She pulled on its harness, but it was no use. So she let it lead the way, as if she’d planned all along for this diversion. She could take the extra time to readjust its straps. Unlike the open field at the bottom of the hill where they’d waited for Umit, this piece of empty land wedged between the low apartment building on the downhill side and a sprawling yellow house on the uphill side. No stream flowed through here, and once the eşek discovered the lack of water, it wouldn’t remain here long. So Meryem thought.
* * * * *
Anna tried to remember the name of the woman standing in the front door of Mitzi’s house, waving at Paul’s departing car. A cigarette angled between her fingers, manicured red to match her lips. Anna had met so many of Mitzi’s friends during the whirlwind of introductions in the space of a few days before her sister left town. This woman, she recognized, was the Burkhardts’ closest American neighbor, living on the next street over. Their backyards touched.

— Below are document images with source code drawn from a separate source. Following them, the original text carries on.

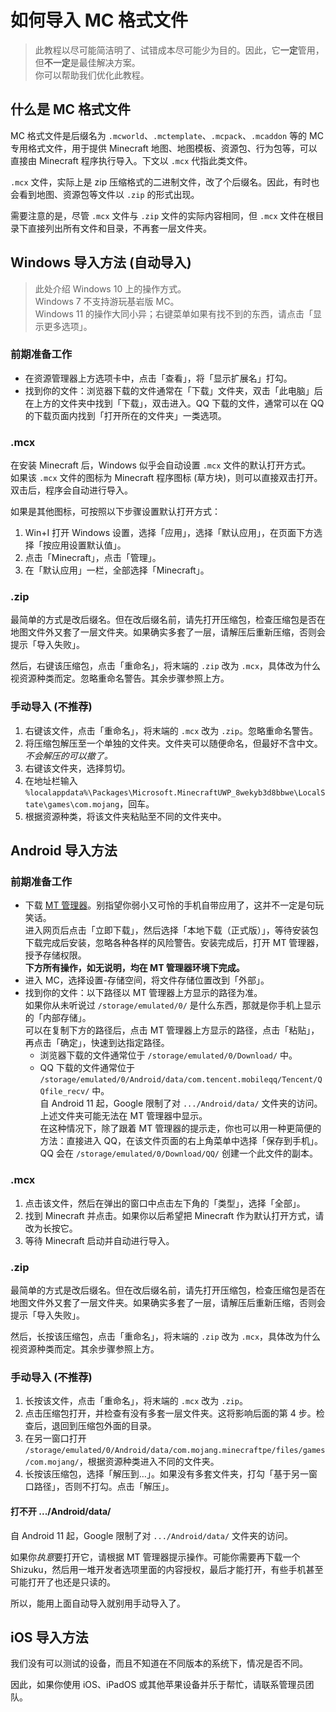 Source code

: # 如何导入 MC 格式文件

> 此教程以尽可能简洁明了、试错成本尽可能少为目的。因此，它**一定**管用，但**不一定**是最佳解决方案。  
  你可以帮助我们优化此教程。

## 什么是 MC 格式文件

MC 格式文件是后缀名为 `.mcworld`、`.mctemplate`、`.mcpack`、`.mcaddon` 等的 MC 专用格式文件，用于提供 Minecraft 地图、地图模板、资源包、行为包等，可以直接由 Minecraft 程序执行导入。下文以 `.mcx` 代指此类文件。

`.mcx` 文件，实际上是 zip 压缩格式的二进制文件，改了个后缀名。因此，有时也会看到地图、资源包等文件以 `.zip` 的形式出现。

需要注意的是，尽管 `.mcx` 文件与 `.zip` 文件的实际内容相同，但 `.mcx` 文件在根目录下直接列出所有文件和目录，不再套一层文件夹。

## Windows 导入方法 (自动导入)

> 此处介绍 Windows 10 上的操作方式。  
  Windows 7 不支持游玩基岩版 MC。  
  Windows 11 的操作大同小异；右键菜单如果有找不到的东西，请点击「显示更多选项」。

### 前期准备工作

- 在资源管理器上方选项卡中，点击「查看」，将「显示扩展名」打勾。
- 找到你的文件：浏览器下载的文件通常在「下载」文件夹，双击「此电脑」后在上方的文件夹中找到「下载」，双击进入。QQ 下载的文件，通常可以在 QQ 的下载页面内找到「打开所在的文件夹」一类选项。

### .mcx

在安装 Minecraft 后，Windows 似乎会自动设置 `.mcx` 文件的默认打开方式。  
如果该 `.mcx` 文件的图标为 Minecraft 程序图标 (草方块)，则可以直接双击打开。双击后，程序会自动进行导入。

如果是其他图标，可按照以下步骤设置默认打开方式：

1. Win+I 打开 Windows 设置，选择「应用」，选择「默认应用」，在页面下方选择「按应用设置默认值」。
2. 点击「Minecraft」，点击「管理」。
3. 在「默认应用」一栏，全部选择「Minecraft」。

### .zip

最简单的方式是改后缀名。但在改后缀名前，请先打开压缩包，检查压缩包是否在地图文件外又套了一层文件夹。如果确实多套了一层，请解压后重新压缩，否则会提示「导入失败」。

然后，右键该压缩包，点击「重命名」，将末端的 `.zip` 改为 `.mcx`，具体改为什么视资源种类而定。忽略重命名警告。其余步骤参照上方。

### 手动导入 (不推荐)

1. 右键该文件，点击「重命名」，将末端的 `.mcx` 改为 `.zip`。忽略重命名警告。
2. 将压缩包解压至一个单独的文件夹。文件夹可以随便命名，但最好不含中文。*不会解压的可以撤了。*
3. 右键该文件夹，选择剪切。
4. 在地址栏输入 `%localappdata%\Packages\Microsoft.MinecraftUWP_8wekyb3d8bbwe\LocalState\games\com.mojang`，回车。
5. 根据资源种类，将该文件夹粘贴至不同的文件夹中。

## Android 导入方法

### 前期准备工作

- 下载 [MT 管理器](https://mt2.cn)。别指望你弱小又可怜的手机自带应用了，这并不一定是句玩笑话。  
  进入网页后点击「立即下载」，然后选择「本地下载（正式版）」，等待安装包下载完成后安装，忽略各种各样的风险警告。安装完成后，打开 MT 管理器，授予存储权限。  
  **下方所有操作，如无说明，均在 MT 管理器环境下完成。**
- 进入 MC，选择设置-存储空间，将文件存储位置改到「外部」。
- 找到你的文件：以下路径以 MT 管理器上方显示的路径为准。  
  如果你从未听说过 `/storage/emulated/0/` 是什么东西，那就是你手机上显示的「内部存储」。  
  可以在复制下方的路径后，点击 MT 管理器上方显示的路径，点击「粘贴」，再点击「确定」，快速到达指定路径。
  - 浏览器下载的文件通常位于 `/storage/emulated/0/Download/` 中。
  - QQ 下载的文件通常位于 `/storage/emulated/0/Android/data/com.tencent.mobileqq/Tencent/QQfile_recv/` 中。  
    自 Android 11 起，Google 限制了对 `.../Android/data/` 文件夹的访问。上述文件夹可能无法在 MT 管理器中显示。  
    在这种情况下，除了跟着 MT 管理器的提示走，你也可以用一种更简便的方法：直接进入 QQ，在该文件页面的右上角菜单中选择「保存到手机」。QQ 会在 `/storage/emulated/0/Download/QQ/` 创建一个此文件的副本。

### .mcx

1. 点击该文件，然后在弹出的窗口中点击左下角的「类型」，选择「全部」。
2. 找到 Minecraft 并点击。如果你以后希望把 Minecraft 作为默认打开方式，请改为长按它。
3. 等待 Minecraft 启动并自动进行导入。

### .zip

最简单的方式是改后缀名。但在改后缀名前，请先打开压缩包，检查压缩包是否在地图文件外又套了一层文件夹。如果确实多套了一层，请解压后重新压缩，否则会提示「导入失败」。

然后，长按该压缩包，点击「重命名」，将末端的 `.zip` 改为 `.mcx`，具体改为什么视资源种类而定。其余步骤参照上方。

### 手动导入 (不推荐)

1. 长按该文件，点击「重命名」，将末端的 `.mcx` 改为 `.zip`。
2. 点击压缩包打开，并检查有没有多套一层文件夹。这将影响后面的第 4 步。检查后，退回到压缩包外面的目录。
3. 在另一窗口打开 `/storage/emulated/0/Android/data/com.mojang.minecraftpe/files/games/com.mojang/`，根据资源种类进入不同的文件夹。
4. 长按该压缩包，选择「解压到…」。如果没有多套文件夹，打勾「基于另一窗口路径」，否则不打勾。点击「解压」。

#### 打不开 .../Android/data/

自 Android 11 起，Google 限制了对 `.../Android/data/` 文件夹的访问。

如果你*执意*要打开它，请根据 MT 管理器提示操作。可能你需要再下载一个 Shizuku，然后用一堆开发者选项里面的内容授权，最后才能打开，有些手机甚至可能打开了也还是只读的。

所以，能用上面自动导入就别用手动导入了。

## iOS 导入方法

我们没有可以测试的设备，而且不知道在不同版本的系统下，情况是否不同。

因此，如果你使用 iOS、iPadOS 或其他苹果设备并乐于帮忙，请联系管理员团队。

“Miss Cora!” Priscilla shouted. She ran to the woman, flung her arms around her, and nestled against her full skirt.
Anna felt a twinge of jealousy flick through her.
“There, there, dear,” Cora said, patting her.
“They shot him! That man who comes here for Fededa.” Priscilla turned loose and dug into a pocket of her own skirt. “Look what he gave me.” She pulled out a chain—some sort of necklace—and handed it over.
Dread pulsed through Anna. With her anxiety about the dead man and questions about Rainer and the letter, she’d forgotten about the way her niece had hidden her hand behind her back at the tomb. The dead man had given Priscilla the necklace, and then she’d said hayir. No.
Why hadn’t she told anyone about this before now? No one would let me, Priscilla had said in the taxi with Hayati, in reference to recognizing the man in Henry’s suit.
Priscilla had kept the trinket hidden from her all this time—and from the police. Because she shared Paul Wingate’s suspicions of that detective? Shuddering, Anna hurried up the steps to the front porch.
“Dear, you know not to take things from strangers,” Cora said, holding the chain up, dangling a silver dollar-sized medallion in the sunlight. “Why...my goodness gracious. Is this a diamond?”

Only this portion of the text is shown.